You can resize a system disk or a data disk to extend its capacity. If your Linux Elastic Compute Service (ECS) instance does not support online resizing of disks, you can resize the disks on the instance offline. After you resize a disk on an instance offline, you must restart the instance for the changes to take effect. The restart operation interrupts services that run on the instance for a short period of time. We recommend that you resize disks offline during off-peak hours.

Prerequisites

The requirements described in the following table are met before you can resize a disk offline for a Linux instance.
Resource Requirement
Instance
Disk
  • The disk is in the In Use (In Use) state.
  • The disk is an enhanced SSD (ESSD), a standard SSD, or an ultra disk.
  • After you renew a subscription instance and downgrade its configurations, you cannot resize the subscription disks on the instance for the remainder of the current billing cycle.
Notice A disk in the master boot record (MBR) partition format cannot be resized to 2 TiB or larger. To resize an MBR disk to larger than 2 TiB, we recommend that you create a disk larger than 2 TiB, partition and format the new disk to the GUID Partition Table (GPT) format, and then copy data from the original MBR disk to the new GPT disk.
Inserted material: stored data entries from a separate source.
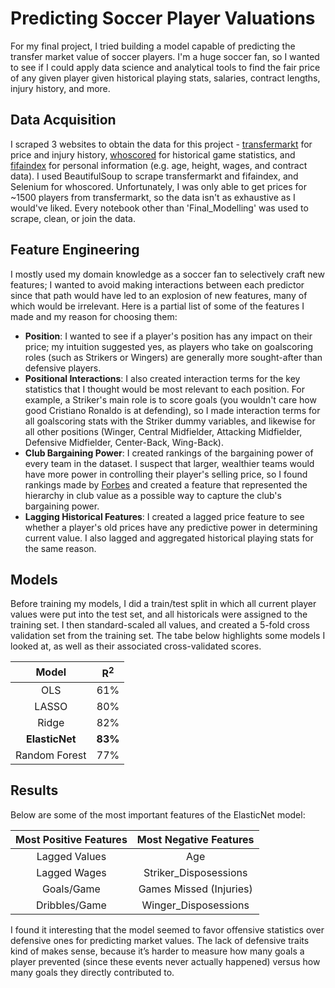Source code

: # Predicting Soccer Player Valuations

For my final project, I tried building a model capable of predicting the transfer market value of soccer players. I'm a huge soccer fan, so I wanted to see if I could apply data science and analytical tools to find the fair price of any given player given historical playing stats, salaries, contract lengths, injury history, and more.

## Data Acquisition

I scraped 3 websites to obtain the data for this project - [transfermarkt](https://www.transfermarkt.com/) for price and injury history, [whoscored](https://www.whoscored.com/) for historical game statistics, and [fifaindex](https://www.fifaindex.com/) for personal information (e.g. age, height, wages, and contract data). I used BeautifulSoup to scrape transfermarkt and fifaindex, and Selenium for whoscored. Unfortunately, I was only able to get prices for ~1500 players from transfermarkt, so the data isn't as exhaustive as I would've liked. Every notebook other than 'Final_Modelling' was used to scrape, clean, or join the data. 

## Feature Engineering

I mostly used my domain knowledge as a soccer fan to selectively craft new features; I wanted to avoid making interactions between each predictor since that path would have led to an explosion of new features, many of which would be irrelevant. Here is a partial list of some of the features I made and my reason for choosing them:

- **Position**: I wanted to see if a player's position has any impact on their price; my intuition suggested yes, as players who take on goalscoring roles (such as Strikers or Wingers) are generally more sought-after than defensive players.
- **Positional Interactions**: I also created interaction terms for the key statistics that I thought would be most relevant to each position. For example, a Striker's main role is to score goals (you wouldn't care how good Cristiano Ronaldo is at defending), so I made interaction terms for all goalscoring stats with the Striker dummy variables, and likewise for all other positions (Winger, Central Midfielder, Attacking Midfielder, Defensive Midfielder, Center-Back, Wing-Back). 
- **Club Bargaining Power**: I created rankings of the bargaining power of every team in the dataset. I suspect that larger, wealthier teams would have more power in controlling their player's selling price, so I found rankings made by [Forbes](https://www.forbes.com/sites/forbespr/2018/06/12/forbes-releases-15th-annual-list-of-the-worlds-most-valuable-soccer-teams/) and created a feature that represented the hierarchy in club value as a possible way to capture the club's bargaining power. 
- **Lagging Historical Features**: I created a lagged price feature to see whether a player's old prices have any predictive power in determining current value. I also lagged and aggregated historical playing stats for the same reason. 

## Models

Before training my models, I did a train/test split in which all current player values were put into the test set, and all historicals were assigned to the training set. I then standard-scaled all values, and created a 5-fold cross validation set from the training set. The tabe below highlights some models I looked at, as well as their associated cross-validated scores. 

| **Model**         | **R<sup>2</sup>** | 
|:------------: |:-------------:|
| OLS           | 61% |
| LASSO         | 80% |
| Ridge         | 82% |
| **ElasticNet**    | **83%** |
| Random Forest | 77% |

## Results

Below are some of the most important features of the ElasticNet model:

| **Most Positive Features**         | **Most Negative Features** | 
|:------------: |:-------------:|
| Lagged Values           | Age |
| Lagged Wages         | Striker_Disposessions |
| Goals/Game         | Games Missed (Injuries)|
| Dribbles/Game    | Winger_Disposessions|

I found it interesting that the model seemed to favor offensive statistics over defensive ones for predicting market values. The lack of defensive traits kind of makes sense, because it’s harder to measure how many goals a player prevented (since these events never actually happened) versus how many goals they directly contributed to.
For more information about how to partition and format disks to GPT, see Partition and format a data disk larger than 2 TiB in size.

Background information

The following table describes the resources used in the examples of this topic.
Resource Description
Image used by the instance Alibaba Cloud Linux 2.1903 LTS 64-bit public image
System disk /dev/vda: uses the MBR partition format and the ext4 file system, and is resized from 40 GiB to 60 GiB.
Data disks
  • /dev/vdb: uses the MBR partition format and the ext4 file system, and is resized from 40 GiB to 60 GiB.
  • /dev/vdc: uses the GPT partition format and the xfs file system, and is resized from 40 GiB to 60 GiB.

Step 1: Create a snapshot

Create a snapshot for a disk to back up disk data before you resize the disk.

  1. Log on to the ECS console.
  2. In the left-side navigation pane, choose Instances & Images > Instances.
  3. In the top navigation bar, select a region.
  4. Find the instance whose disk you want to resize and click the instance ID.
  5. On the Instance Details page, click the Cloud Disk tab.
  6. Find the disk that you want to resize and click Create Snapshot in the Actions column.
  7. In the Create Snapshot dialog box, enter a snapshot name, specify tags, and then click Create.
  8. Click the Snapshot tab to view the snapshot.
    When the snapshot is created, 100% appears in the Progress column corresponding to the snapshot. You can proceed to perform subsequent operations.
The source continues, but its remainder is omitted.